The overrepresentation of hematological malignancies in the UKCCMP database also may suggest increased susceptibility to viral infection, the researchers speculated. They also noted the overrepresentation of patients with “extranodal natural killer/T-cell lymphoma (ICD-10 code C86), Waldenström macroglobulinaemia (C88), and unspecified neoplasm of lymphoid, hematopoietic, and related tissue (C96). The reasons for this are unclear,” they wrote.
The researchers are careful to point out the difficulty of attributing a direct cause of death for patients with both cancer and COVID-19. Even scientific literature regarding COVID-19 and cancer shows disagreement. Some studies support this correlation and others report no correlation between chemotherapy and mortality cancer patients who have contracted COVID-19. The list of potential causes of such variations is long, and includes under- or over-representation of subgroups in the various studies, methodological differences, and early protection of some patient groups, as well as low admission rates to hospitals for patients in hospice care or nursing homes.

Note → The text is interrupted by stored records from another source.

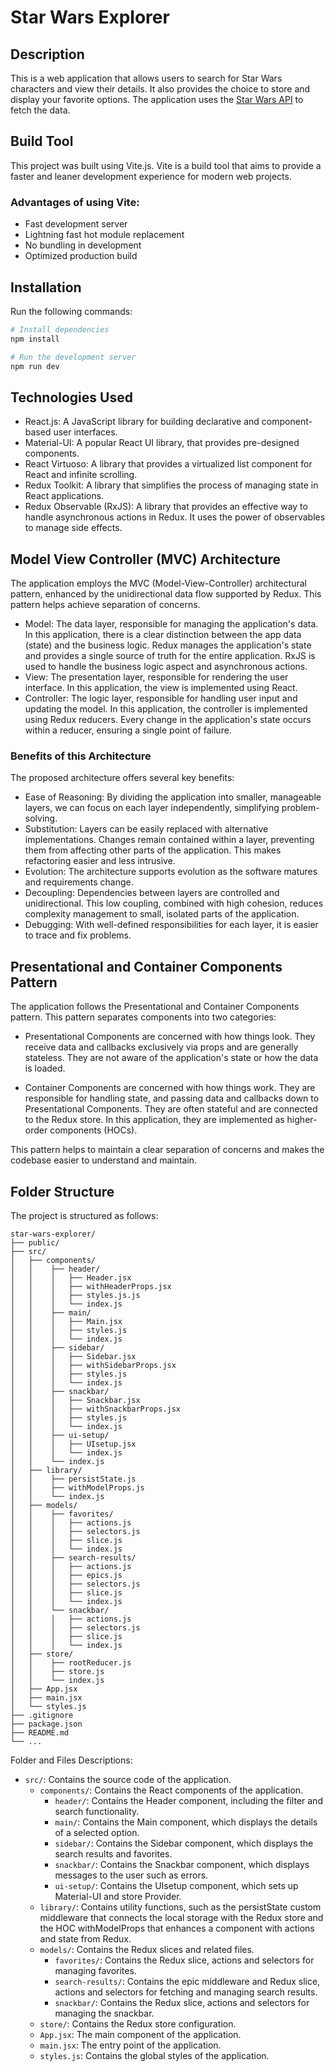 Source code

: # Star Wars Explorer

## Description

This is a web application that allows users to search for Star Wars characters and view their details. It also provides the choice to store and display your favorite options.
The application uses the [Star Wars API](https://swapi.dev/) to fetch the data.

## Build Tool

This project was built using Vite.js. Vite is a build tool that aims to provide a faster and leaner development experience for modern web projects.

### Advantages of using Vite:

- Fast development server
- Lightning fast hot module replacement
- No bundling in development
- Optimized production build

## Installation

Run the following commands:

```bash
# Install dependencies
npm install

# Run the development server
npm run dev
```

## Technologies Used

- React.js: A JavaScript library for building declarative and component-based user interfaces.
- Material-UI: A popular React UI library, that provides pre-designed components.
- React Virtuoso: A library that provides a virtualized list component for React and infinite scrolling.
- Redux Toolkit: A library that simplifies the process of managing state in React applications.
- Redux Observable (RxJS): A library that provides an effective way to handle asynchronous actions in Redux. It uses the power of observables to manage side effects.

## Model View Controller (MVC) Architecture

The application employs the MVC (Model-View-Controller) architectural pattern, enhanced by the unidirectional data flow supported by Redux. This pattern helps achieve separation of concerns.

- Model: The data layer, responsible for managing the application's data. In this application, there is a clear distinction between the app data (state) and the business logic. Redux manages the application's state and provides a single source of truth for the entire application. RxJS is used to handle the business logic aspect and asynchronous actions.
- View: The presentation layer, responsible for rendering the user interface. In this application, the view is implemented using React.
- Controller: The logic layer, responsible for handling user input and updating the model. In this application, the controller is implemented using Redux reducers. Every change in the application's state occurs within a reducer, ensuring a single point of failure.

### Benefits of this Architecture

The proposed architecture offers several key benefits:

- Ease of Reasoning: By dividing the application into smaller, manageable layers, we can focus on each layer independently, simplifying problem-solving.
- Substitution: Layers can be easily replaced with alternative implementations. Changes remain contained within a layer, preventing them from affecting other parts of the application. This makes refactoring easier and less intrusive.
- Evolution: The architecture supports evolution as the software matures and requirements change.
- Decoupling: Dependencies between layers are controlled and unidirectional. This low coupling, combined with high cohesion, reduces complexity management to small, isolated parts of the application.
- Debugging: With well-defined responsibilities for each layer, it is easier to trace and fix problems.

## Presentational and Container Components Pattern

The application follows the Presentational and Container Components pattern. This pattern separates components into two categories:

- Presentational Components are concerned with how things look. They receive data and callbacks exclusively via props and are generally stateless. They are not aware of the application's state or how the data is loaded.

- Container Components are concerned with how things work. They are responsible for handling state, and passing data and callbacks down to Presentational Components. They are often stateful and are connected to the Redux store. In this application, they are implemented as higher-order components (HOCs).

This pattern helps to maintain a clear separation of concerns and makes the codebase easier to understand and maintain.

## Folder Structure

The project is structured as follows:

```
star-wars-explorer/
├── public/
├── src/
│   ├── components/
│   │    ├── header/
│   │    │   ├── Header.jsx
│   │    │   ├── withHeaderProps.jsx
│   │    │   ├── styles.js.js
│   │    │   └── index.js
│   │    ├── main/
│   │    │   ├── Main.jsx
│   │    │   ├── styles.js
│   │    │   └── index.js
│   │    ├── sidebar/
│   │    │   ├── Sidebar.jsx
│   │    │   ├── withSidebarProps.jsx
│   │    │   ├── styles.js
│   │    │   └── index.js
│   │    ├── snackbar/
│   │    │   ├── Snackbar.jsx
│   │    │   ├── withSnackbarProps.jsx
│   │    │   ├── styles.js
│   │    │   └── index.js
│   │    ├── ui-setup/
│   │    │   ├── UIsetup.jsx
│   │    │   └── index.js
│   │    └── index.js
│   ├── library/
│   │    ├── persistState.js
│   │    ├── withModelProps.js
│   │    └── index.js
│   ├── models/
│   │    ├── favorites/
│   │    │   ├── actions.js
│   │    │   ├── selectors.js
│   │    │   ├── slice.js
│   │    │   └── index.js
│   │    ├── search-results/
│   │    │   ├── actions.js
│   │    │   ├── epics.js
│   │    │   ├── selectors.js
│   │    │   ├── slice.js
│   │    │   └── index.js
│   │    └── snackbar/
│   │    │   ├── actions.js
│   │    │   ├── selectors.js
│   │    │   ├── slice.js
│   │    │   └── index.js
│   ├── store/
│   │    ├── rootReducer.js
│   │    ├── store.js
│   │    └── index.js
│   ├── App.jsx
│   ├── main.jsx
│   └── styles.js
├── .gitignore
├── package.json
├── README.md
└── ...
```

Folder and Files Descriptions:

- `src/`: Contains the source code of the application.
  - `components/`: Contains the React components of the application.
    - `header/`: Contains the Header component, including the filter and search functionality.
    - `main/`: Contains the Main component, which displays the details of a selected option.
    - `sidebar/`: Contains the Sidebar component, which displays the search results and favorites.
    - `snackbar/`: Contains the Snackbar component, which displays messages to the user such as errors.
    - `ui-setup/`: Contains the UIsetup component, which sets up Material-UI and store Provider.
  - `library/`: Contains utility functions, such as the persistState custom middleware that connects the local storage with the Redux store and the HOC withModelProps that enhances a component with actions and state from Redux.
  - `models/`: Contains the Redux slices and related files.
    - `favorites/`: Contains the Redux slice, actions and selectors for managing favorites.
    - `search-results/`: Contains the epic middleware and Redux slice, actions and selectors for fetching and managing search results.
    - `snackbar/`: Contains the Redux slice, actions and selectors for managing the snackbar.
  - `store/`: Contains the Redux store configuration.
  - `App.jsx`: The main component of the application.
  - `main.jsx`: The entry point of the application.
  - `styles.js`: Contains the global styles of the application.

By correlating the type of cancer to morbidity and mortality risks, the researchers hope to enable oncologists to have better-informed risk-benefit discussions with their patients, especially since cancer management has changed during the pandemic to decrease patients’ risks of contracting COVID-19. “It is important to note that whilst cancer patients are more vulnerable, the chance of any given patient getting infected with COVID-19 remains low,” Lee emphasized.